## [EXERCISE GOAL]
Print nothing but the lines below starting at the line that holds "## Importance of" and ending at the line that holds "## Best Practices for Secure DNN Installation", including both, each exactly as written.
PROVIDED DATA below:
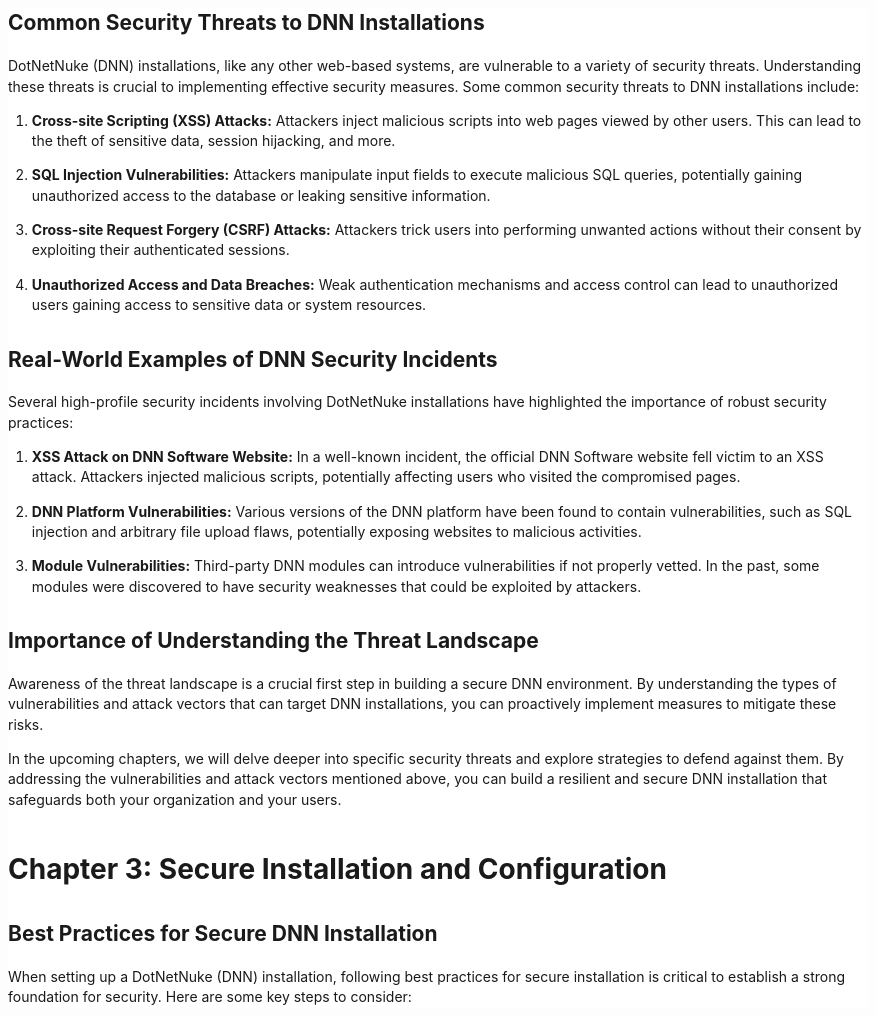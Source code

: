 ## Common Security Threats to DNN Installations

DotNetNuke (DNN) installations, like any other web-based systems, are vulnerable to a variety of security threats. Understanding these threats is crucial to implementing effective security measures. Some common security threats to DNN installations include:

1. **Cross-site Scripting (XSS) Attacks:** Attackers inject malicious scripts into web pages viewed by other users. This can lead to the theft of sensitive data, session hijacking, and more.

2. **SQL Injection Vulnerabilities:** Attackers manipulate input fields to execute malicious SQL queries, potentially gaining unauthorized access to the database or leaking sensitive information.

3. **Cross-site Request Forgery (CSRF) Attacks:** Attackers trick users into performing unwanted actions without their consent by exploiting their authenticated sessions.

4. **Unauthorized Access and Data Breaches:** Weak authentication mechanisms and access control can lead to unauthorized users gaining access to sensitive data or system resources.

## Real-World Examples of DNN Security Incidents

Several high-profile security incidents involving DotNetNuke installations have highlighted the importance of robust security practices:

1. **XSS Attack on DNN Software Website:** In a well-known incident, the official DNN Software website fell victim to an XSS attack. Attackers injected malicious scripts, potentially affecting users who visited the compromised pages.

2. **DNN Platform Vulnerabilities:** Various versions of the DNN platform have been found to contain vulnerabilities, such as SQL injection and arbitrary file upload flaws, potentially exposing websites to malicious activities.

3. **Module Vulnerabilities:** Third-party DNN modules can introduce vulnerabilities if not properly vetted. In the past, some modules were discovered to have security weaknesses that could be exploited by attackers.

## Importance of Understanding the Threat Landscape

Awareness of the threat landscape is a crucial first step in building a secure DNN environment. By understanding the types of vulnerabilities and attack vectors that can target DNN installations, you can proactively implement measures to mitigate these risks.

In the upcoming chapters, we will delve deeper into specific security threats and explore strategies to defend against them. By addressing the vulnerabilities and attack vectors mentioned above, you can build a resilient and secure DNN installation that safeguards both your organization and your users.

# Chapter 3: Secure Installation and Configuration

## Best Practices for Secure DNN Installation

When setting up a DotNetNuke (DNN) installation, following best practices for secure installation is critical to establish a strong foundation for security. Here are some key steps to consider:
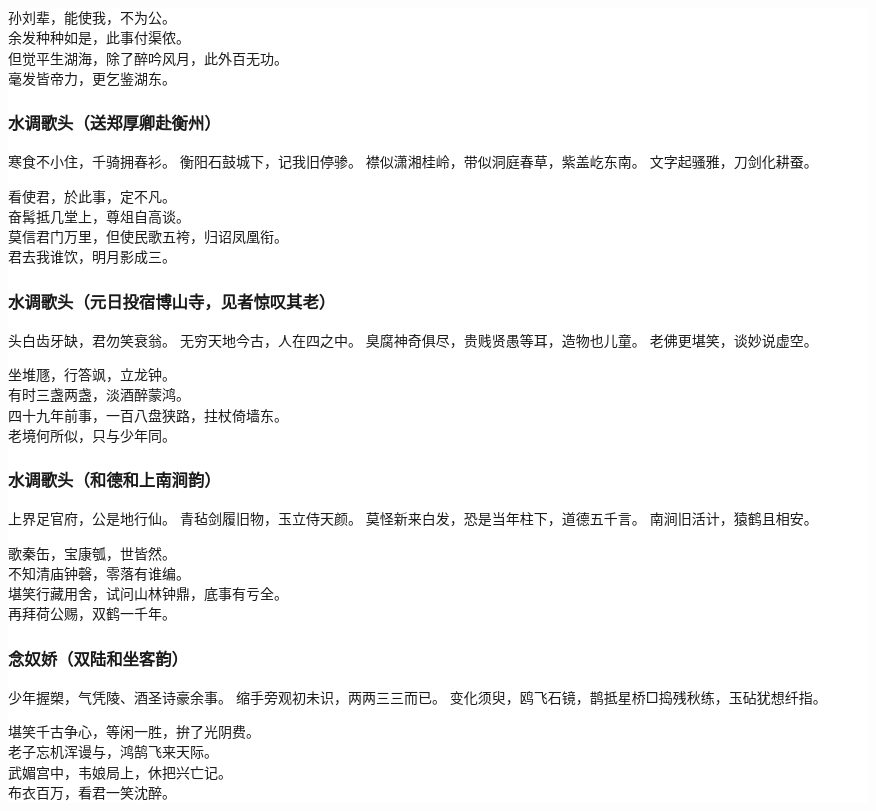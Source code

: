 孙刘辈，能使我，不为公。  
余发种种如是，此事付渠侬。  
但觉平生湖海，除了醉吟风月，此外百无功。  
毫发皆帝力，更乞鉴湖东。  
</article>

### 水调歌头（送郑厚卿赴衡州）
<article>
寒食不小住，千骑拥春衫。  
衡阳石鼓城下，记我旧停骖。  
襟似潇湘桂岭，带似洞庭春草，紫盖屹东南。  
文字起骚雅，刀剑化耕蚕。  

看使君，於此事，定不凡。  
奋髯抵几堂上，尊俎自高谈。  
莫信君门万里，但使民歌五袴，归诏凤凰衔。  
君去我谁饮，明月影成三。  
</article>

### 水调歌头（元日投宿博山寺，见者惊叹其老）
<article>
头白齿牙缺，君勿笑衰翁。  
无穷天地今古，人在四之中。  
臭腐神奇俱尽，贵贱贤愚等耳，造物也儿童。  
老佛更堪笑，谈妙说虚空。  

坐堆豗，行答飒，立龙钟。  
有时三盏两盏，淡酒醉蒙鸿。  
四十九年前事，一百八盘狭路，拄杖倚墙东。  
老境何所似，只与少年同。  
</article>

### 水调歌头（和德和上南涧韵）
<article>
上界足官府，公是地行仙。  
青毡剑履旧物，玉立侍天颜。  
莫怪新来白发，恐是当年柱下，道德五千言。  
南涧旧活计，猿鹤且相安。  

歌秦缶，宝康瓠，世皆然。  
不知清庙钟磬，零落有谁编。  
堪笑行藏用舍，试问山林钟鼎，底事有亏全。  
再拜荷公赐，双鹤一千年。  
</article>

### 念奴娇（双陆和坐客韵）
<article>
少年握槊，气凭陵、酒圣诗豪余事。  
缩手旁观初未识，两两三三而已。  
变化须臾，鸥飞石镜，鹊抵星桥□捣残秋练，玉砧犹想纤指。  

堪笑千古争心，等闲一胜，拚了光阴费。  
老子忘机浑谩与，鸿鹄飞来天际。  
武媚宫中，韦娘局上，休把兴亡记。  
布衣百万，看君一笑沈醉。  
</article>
End of PROVIDED DATA.
## [SOLUTION FOR THIS PROBLEM]
## Importance of Understanding the Threat Landscape

Awareness of the threat landscape is a crucial first step in building a secure DNN environment. By understanding the types of vulnerabilities and attack vectors that can target DNN installations, you can proactively implement measures to mitigate these risks.

In the upcoming chapters, we will delve deeper into specific security threats and explore strategies to defend against them. By addressing the vulnerabilities and attack vectors mentioned above, you can build a resilient and secure DNN installation that safeguards both your organization and your users.

# Chapter 3: Secure Installation and Configuration

## Best Practices for Secure DNN Installation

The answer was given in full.